(Reuters) – Technology stocks nudged the Nasdaq to a record high on Wednesday, while a fall in healthcare shares and caution ahead of the Federal Reserve’s annual symposium kept broader markets subdued.
Healthcare, consumer staples and utilities – sectors usually considered safe bets by stock market investors – were among the top decliners.
The financials index rose 0.9%, while growth stocks Google-owner Alphabet Inc, Facebook Inc, Tesla Inc and Nvidia Corp gained between 0.2% and 2.8%, providing the biggest boost to the Nasdaq.
The benchmark S&P 500 posted its 50th record high close of this year on Tuesday as positive news on COVID-19 vaccines raised hopes of a swift economic recovery after worries about a spike in the Delta variant of the coronavirus sparked volatility in markets earlier this month.
Focus is now on the Fed’s economic symposium at Jackson Hole later this week for views on when the central bank will start tapering its massive asset purchases program. Fed chair Jerome Powell will speak on Friday.
“When it gets down to investors’ confidence in the direction of the market, there’s still a lot of anxiety about the Delta variant,” said Greg Bassuk, chief executive of AXS Investments in New York.
“There’s not a consistent set of data points that we can hang our hat on, in terms of knowing the longer term direction of the markets.”
Earlier in the day, data showed new orders for key U.S.-made capital goods were unexpectedly flat in July amid supply constraints, suggesting a moderation in business spending on equipment after robust growth over the past year.
Meanwhile, Reuters calculations showed that global corporate profits, a key driver of the recent rally, are likely to fall in the third quarter for the first time in 18 months after record earnings in April-June.
At 10:13 a.m.
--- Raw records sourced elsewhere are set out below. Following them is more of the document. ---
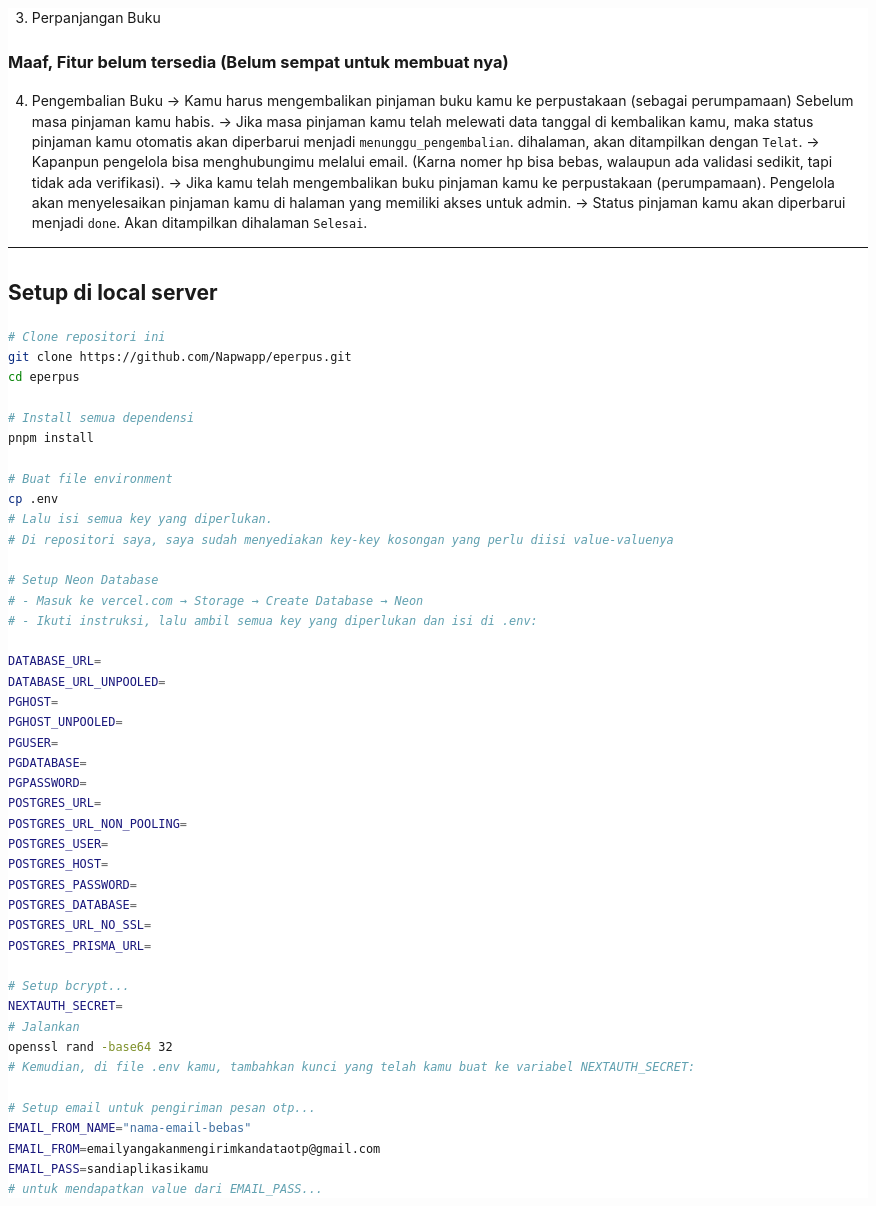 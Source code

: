 3. Perpanjangan Buku
### Maaf, Fitur belum tersedia (Belum sempat untuk membuat nya)

4. Pengembalian Buku
-> Kamu harus mengembalikan pinjaman buku kamu ke perpustakaan (sebagai perumpamaan) Sebelum masa pinjaman kamu habis. 
-> Jika masa pinjaman kamu telah melewati data tanggal di kembalikan kamu, maka status pinjaman kamu otomatis akan diperbarui menjadi `menunggu_pengembalian`. dihalaman, akan ditampilkan dengan `Telat`.
-> Kapanpun pengelola bisa menghubungimu melalui email. (Karna nomer hp bisa bebas, walaupun ada validasi sedikit, tapi tidak ada verifikasi).
-> Jika kamu telah mengembalikan buku pinjaman kamu ke perpustakaan (perumpamaan). Pengelola akan menyelesaikan pinjaman kamu di halaman yang memiliki akses untuk admin. 
-> Status pinjaman kamu akan diperbarui menjadi `done`. Akan ditampilkan dihalaman `Selesai`.

---

## Setup di local server

```bash
# Clone repositori ini
git clone https://github.com/Napwapp/eperpus.git
cd eperpus

# Install semua dependensi
pnpm install

# Buat file environment
cp .env
# Lalu isi semua key yang diperlukan.
# Di repositori saya, saya sudah menyediakan key-key kosongan yang perlu diisi value-valuenya

# Setup Neon Database
# - Masuk ke vercel.com → Storage → Create Database → Neon
# - Ikuti instruksi, lalu ambil semua key yang diperlukan dan isi di .env:

DATABASE_URL=
DATABASE_URL_UNPOOLED=
PGHOST=
PGHOST_UNPOOLED=
PGUSER=
PGDATABASE=
PGPASSWORD=
POSTGRES_URL=
POSTGRES_URL_NON_POOLING=
POSTGRES_USER=
POSTGRES_HOST=
POSTGRES_PASSWORD=
POSTGRES_DATABASE=
POSTGRES_URL_NO_SSL=
POSTGRES_PRISMA_URL=

# Setup bcrypt...
NEXTAUTH_SECRET=
# Jalankan
openssl rand -base64 32
# Kemudian, di file .env kamu, tambahkan kunci yang telah kamu buat ke variabel NEXTAUTH_SECRET:

# Setup email untuk pengiriman pesan otp...
EMAIL_FROM_NAME="nama-email-bebas"
EMAIL_FROM=emailyangakanmengirimkandataotp@gmail.com
EMAIL_PASS=sandiaplikasikamu
# untuk mendapatkan value dari EMAIL_PASS...
```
ET, the Dow Jones Industrial Average was up 17.61 points, or 0.05%, at 35,383.87, the S&P 500 was up 4.88 points, or 0.11%, at 4,491.11, and the Nasdaq Composite was up 12.96 points, or 0.09%, at 15,032.76.
Progress on the Biden administration’s multi-trillion-dollar spending plans was also on investors’ radar after the U.S. House of Representatives approved a $3.5 trillion budget framework and agreed to vote by Sept. 27 on a $1 trillion Senate-passed infrastructure bill.
Among stocks, Nordstrom Inc tumbled 17.9% after the department store operator posted a 6% decline in quarterly revenue from pre-pandemic levels and flagged supply chain issues and stiff competition.
Dick’s Sporting Goods Inc jumped 13.7% after the sporting goods retailer announced a special dividend and raised its annual sales and profit forecast.
Advancing issues outnumbered decliners by a 1.40-to-1 ratio on the NYSE and a 1.26-to-1 ratio on the Nasdaq.
The S&P index recorded 36 new 52-week highs and 1 new low, while the Nasdaq recorded 97 new highs and 21 new lows.